🤖 AI Summary
Traditional UI usability evaluation is resource-intensive, expert-dependent, and thus inaccessible to small organizations.
Method: This paper proposes an automated evaluation framework based on multimodal large language models (MLLMs), formalizing usability assessment as a three-stage recommendation task—problem identification, severity ranking, and improvement suggestion generation—and jointly modeling interface text, visual screenshots, and DOM structure without manual annotation.

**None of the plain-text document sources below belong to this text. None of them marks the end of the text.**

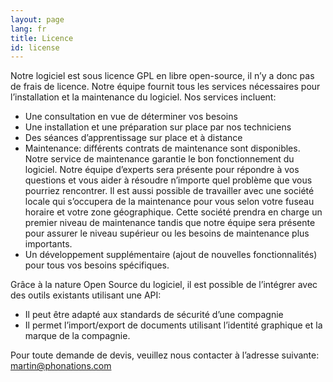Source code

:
 ```yaml
---
layout: page
lang: fr
title: Licence
id: license
---
```


Notre logiciel est sous licence GPL en libre open-source, il n’y a donc pas de frais de licence. Notre équipe fournit tous les services nécessaires pour l’installation et la maintenance du logiciel. Nos services incluent:

- Une consultation en vue de déterminer vos besoins
- Une installation et une préparation sur place par nos techniciens
- Des séances d’apprentissage sur place et à distance
- Maintenance: différents contrats de maintenance sont disponibles. Notre service de maintenance garantie le bon fonctionnement du logiciel. Notre équipe d’experts sera présente pour répondre à vos questions et vous aider à résoudre n’importe quel problème que vous pourriez rencontrer. Il est aussi possible de travailler avec une société locale qui s’occupera de la maintenance pour vous selon votre fuseau horaire et votre zone géographique. Cette société prendra en charge un premier niveau de maintenance tandis que notre équipe sera présente pour assurer le niveau supérieur ou les besoins de maintenance plus importants.
- Un développement supplémentaire (ajout de nouvelles fonctionnalités) pour tous vos besoins spécifiques.

Grâce à la nature Open Source du logiciel, il est possible de l’intégrer avec des outils existants utilisant une API:

- Il peut être adapté aux standards de sécurité d’une compagnie
- Il permet l’import/export de documents utilisant l’identité graphique et la marque de la compagnie.

Pour toute demande de devis, veuillez nous contacter à l’adresse suivante: [martin@phonations.com](mailto:martin@phonations.com)
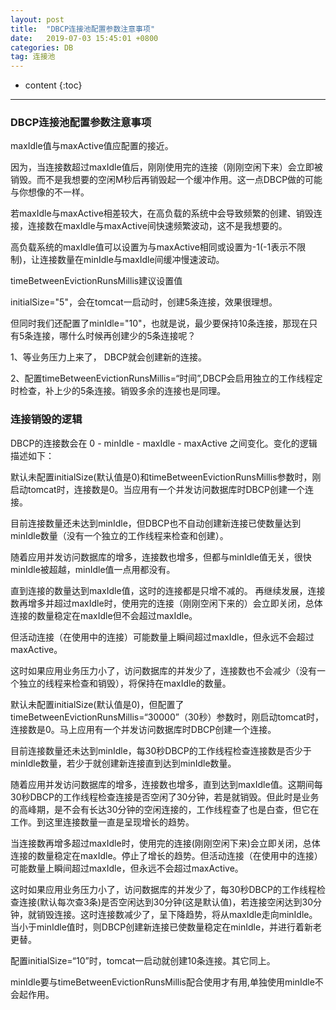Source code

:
 ```yaml
---
layout: post
title:  "DBCP连接池配置参数注意事项"
date:   2019-07-03 15:45:01 +0800
categories: DB
tag: 连接池
---
```


* content
{:toc}


-------
### DBCP连接池配置参数注意事项 
maxIdle值与maxActive值应配置的接近。

因为，当连接数超过maxIdle值后，刚刚使用完的连接（刚刚空闲下来）会立即被销毁。而不是我想要的空闲M秒后再销毁起一个缓冲作用。这一点DBCP做的可能与你想像的不一样。

若maxIdle与maxActive相差较大，在高负载的系统中会导致频繁的创建、销毁连接，连接数在maxIdle与maxActive间快速频繁波动，这不是我想要的。

高负载系统的maxIdle值可以设置为与maxActive相同或设置为-1(-1表示不限制)，让连接数量在minIdle与maxIdle间缓冲慢速波动。

 

timeBetweenEvictionRunsMillis建议设置值

initialSize="5"，会在tomcat一启动时，创建5条连接，效果很理想。

但同时我们还配置了minIdle="10"，也就是说，最少要保持10条连接，那现在只有5条连接，哪什么时候再创建少的5条连接呢？

1、等业务压力上来了， DBCP就会创建新的连接。

2、配置timeBetweenEvictionRunsMillis=“时间”,DBCP会启用独立的工作线程定时检查，补上少的5条连接。销毁多余的连接也是同理。


### 连接销毁的逻辑 
DBCP的连接数会在  0 - minIdle - maxIdle - maxActive  之间变化。变化的逻辑描述如下：

 

默认未配置initialSize(默认值是0)和timeBetweenEvictionRunsMillis参数时，刚启动tomcat时，连接数是0。当应用有一个并发访问数据库时DBCP创建一个连接。

目前连接数量还未达到minIdle，但DBCP也不自动创建新连接已使数量达到minIdle数量（没有一个独立的工作线程来检查和创建）。

随着应用并发访问数据库的增多，连接数也增多，但都与minIdle值无关，很快minIdle被超越，minIdle值一点用都没有。

直到连接的数量达到maxIdle值，这时的连接都是只增不减的。 再继续发展，连接数再增多并超过maxIdle时，使用完的连接（刚刚空闲下来的）会立即关闭，总体连接的数量稳定在maxIdle但不会超过maxIdle。

但活动连接（在使用中的连接）可能数量上瞬间超过maxIdle，但永远不会超过maxActive。

这时如果应用业务压力小了，访问数据库的并发少了，连接数也不会减少（没有一个独立的线程来检查和销毁），将保持在maxIdle的数量。

 

默认未配置initialSize(默认值是0)，但配置了timeBetweenEvictionRunsMillis=“30000”（30秒）参数时，刚启动tomcat时，连接数是0。马上应用有一个并发访问数据库时DBCP创建一个连接。

目前连接数量还未达到minIdle，每30秒DBCP的工作线程检查连接数是否少于minIdle数量，若少于就创建新连接直到达到minIdle数量。

随着应用并发访问数据库的增多，连接数也增多，直到达到maxIdle值。这期间每30秒DBCP的工作线程检查连接是否空闲了30分钟，若是就销毁。但此时是业务的高峰期，是不会有长达30分钟的空闲连接的，工作线程查了也是白查，但它在工作。到这里连接数量一直是呈现增长的趋势。

当连接数再增多超过maxIdle时，使用完的连接(刚刚空闲下来)会立即关闭，总体连接的数量稳定在maxIdle。停止了增长的趋势。但活动连接（在使用中的连接）可能数量上瞬间超过maxIdle，但永远不会超过maxActive。

这时如果应用业务压力小了，访问数据库的并发少了，每30秒DBCP的工作线程检查连接(默认每次查3条)是否空闲达到30分钟(这是默认值)，若连接空闲达到30分钟，就销毁连接。这时连接数减少了，呈下降趋势，将从maxIdle走向minIdle。当小于minIdle值时，则DBCP创建新连接已使数量稳定在minIdle，并进行着新老更替。

 

配置initialSize=“10”时，tomcat一启动就创建10条连接。其它同上。

 

minIdle要与timeBetweenEvictionRunsMillis配合使用才有用,单独使用minIdle不会起作用。
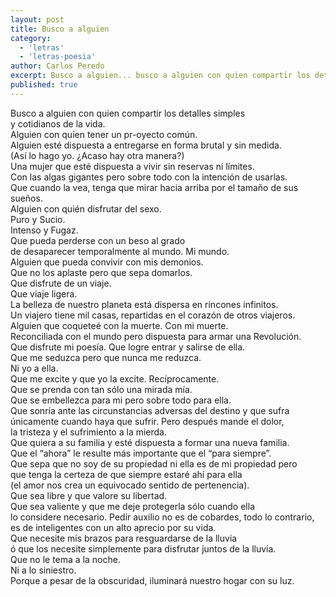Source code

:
 ```yaml
---
layout: post
title: Busco a alguien
category:
  - 'letras'
  - 'letras-poesia'
author: Carlos Peredo
excerpt: Busco a alguien... busco a alguien con quien compartir los detalles simples y cotidianos de la vida.<br><br>Carlos Peredo.
published: true
---
```


Busco a alguien con quien compartir los detalles simples <br>
y cotidianos de la vida. <br>
Alguien con quien tener un pr-oyecto común.<br>
Alguien esté dispuesta a entregarse en forma brutal y sin medida. <br>
(Así lo hago yo. ¿Acaso hay otra manera?)<br>
Una mujer que esté dispuesta a vivir sin reservas ni límites.<br>
Con las algas gigantes pero sobre todo con la intención de usarlas.<br>
Que cuando la vea, tenga que mirar hacia arriba por el tamaño de sus sueños.<br>
Alguien con quién disfrutar del sexo.<br>
Puro y Sucio.<br>
Intenso y Fugaz.<br>
Que pueda perderse con un beso al grado <br>
de desaparecer temporalmente al mundo. Mi mundo.<br>
Alguien que pueda convivir con mis demonios.<br>
Que no los aplaste pero que sepa domarlos.<br>
Que disfrute de un viaje. <br>
Que viaje ligera.<br>
La belleza de nuestro planeta está dispersa en rincones infinitos.<br>
Un viajero tiene mil casas, repartidas en el corazón de otros viajeros.<br>
Alguien que coqueteé con la muerte. Con mi muerte. <br>
Reconciliada con el mundo pero dispuesta para armar una Revolución.<br>
Que disfrute mi poesía. Que logre entrar y salirse de ella.<br>
Que me seduzca pero que nunca me reduzca.<br>
Ni yo a ella.<br>
Que me excite y que yo la excite. Recíprocamente.<br>
Que se prenda con tan sólo una mirada mía.<br>
Que se embellezca para mi pero sobre todo para ella.<br>
Que sonría ante las circunstancias adversas del destino y que sufra<br>
únicamente cuando haya que sufrir. Pero después mande el dolor,<br>
la tristeza y el sufrimiento a la mierda.<br>
Que quiera a su familia y esté dispuesta a formar una nueva familia.<br>
Que el “ahora” le resulte más importante que el “para siempre”.<br>
Que sepa que no soy de su propiedad ni ella es de mi propiedad pero <br>
que tenga la certeza de que siempre estaré ahí para ella<br>
(el amor nos crea un equivocado sentido de pertenencia).<br>
Que sea libre y que valore su libertad.<br>
Que sea valiente y que me deje protegerla sólo cuando ella <br>
lo considere necesario. Pedir auxilio no es de cobardes, todo lo contrario,<br>
es de inteligentes con un alto aprecio por su vida.<br>
Que necesite mis brazos para resguardarse de la lluvia<br>
ó que los necesite simplemente para disfrutar juntos de la lluvia.<br>
Que no le tema a la noche.<br>
Ni a lo siniestro.<br>
Porque a pesar de la obscuridad, iluminará nuestro hogar con su luz.<br>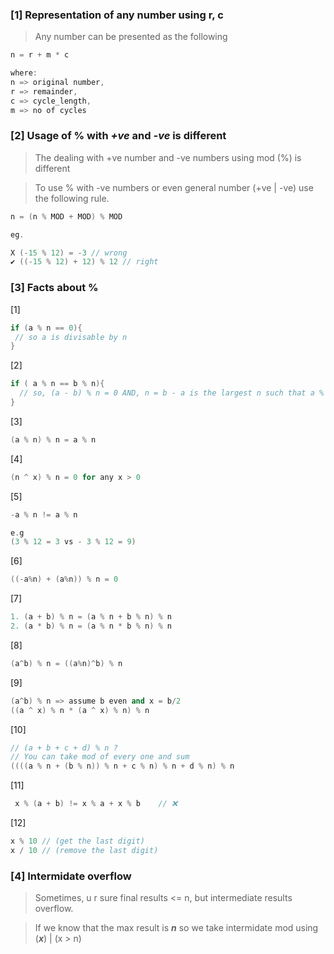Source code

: ### [1] Representation of any number using r, c
> Any number can be presented as the following

```cpp
n = r + m * c

where: 
n => original number,
r => remainder, 
c => cycle_length,
m => no of cycles
```

### [2] Usage of % with _+ve_ and _-ve_ is different
> The dealing with +ve number and -ve numbers using mod (%) is different

> To use % with -ve numbers or even general number (+ve | -ve) use the following rule.

```cpp
n = (n % MOD + MOD) % MOD

eg.

X (-15 % 12) = -3 // wrong
✔ ((-15 % 12) + 12) % 12 // right
```

### [3] Facts about %
 [1]
 ```cpp
 if (a % n == 0){
  // so a is divisable by n
 }
 ```

 [2]
 ```cpp
 if ( a % n == b % n){
   // so, (a - b) % n = 0 AND, n = b - a is the largest n such that a % n = b % n
 }
 ```

 [3]
 ```cpp
 (a % n) % n = a % n
 ```

 [4]
 ```cpp
 (n ^ x) % n = 0 for any x > 0
 ```

 [5]
 ```cpp
 -a % n != a % n

 e.g
 (3 % 12 = 3 vs - 3 % 12 = 9)
 ```

 [6]
 ```cpp
 ((-a%n) + (a%n)) % n = 0
 ```

 [7] 
 ```cpp
 1. (a + b) % n = (a % n + b % n) % n
 2. (a * b) % n = (a % n * b % n) % n
 ```

 [8]
 ```cpp
 (a^b) % n = ((a%n)^b) % n
 ```

 [9]
 ```cpp
 (a^b) % n => assume b even and x = b/2
 ((a ^ x) % n * (a ^ x) % n) % n
 ```

 [10]
 ```cpp
 // (a + b + c + d) % n ?
 // You can take mod of every one and sum
 ((((a % n + (b % n)) % n + c % n) % n + d % n) % n
 ```

 [11]
 ```cpp
  x % (a + b) != x % a + x % b    // ❌
 ```

 [12] 
 ```cpp
 x % 10 // (get the last digit)
 x / 10 // (remove the last digit)
 ```


### [4] Intermidate overflow
> Sometimes, u r sure final results <= n, but intermediate results overflow.

> If we know that the max result is **_n_** so we take intermidate mod using (**_x_**) | (x > n)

Contribution/Results: The end-to-end method achieves human-expert-level performance: high problem identification accuracy, strong inter-rater consistency in severity ranking (Kendall’s τ = 0.78), and high-quality suggestions (expert-rated 4.2/5.0). By eliminating reliance on domain experts and labeled data, it significantly lowers the barrier to usability evaluation, enhancing accessibility and scalability of usability engineering.
📝 Abstract
Usability describes a set of essential quality attributes of user interfaces (UI) that influence human-computer interaction. Common evaluation methods, such as usability testing and inspection, are effective but resource-intensive and require expert involvement. This makes them less accessible for smaller organizations. Recent advances in multimodal LLMs offer promising opportunities to automate usability evaluation processes partly by analyzing textual, visual, and structural aspects of software interfaces. To investigate this possibility, we formulate usability evaluation as a recommendation task, where multimodal LLMs rank usability issues by severity. We conducted an initial proof-of-concept study to compare LLM-generated usability improvement recommendations with usability expert assessments. Our findings indicate the potential of LLMs to enable faster and more cost-effective usability evaluation, which makes it a practical alternative in contexts with limited expert resources.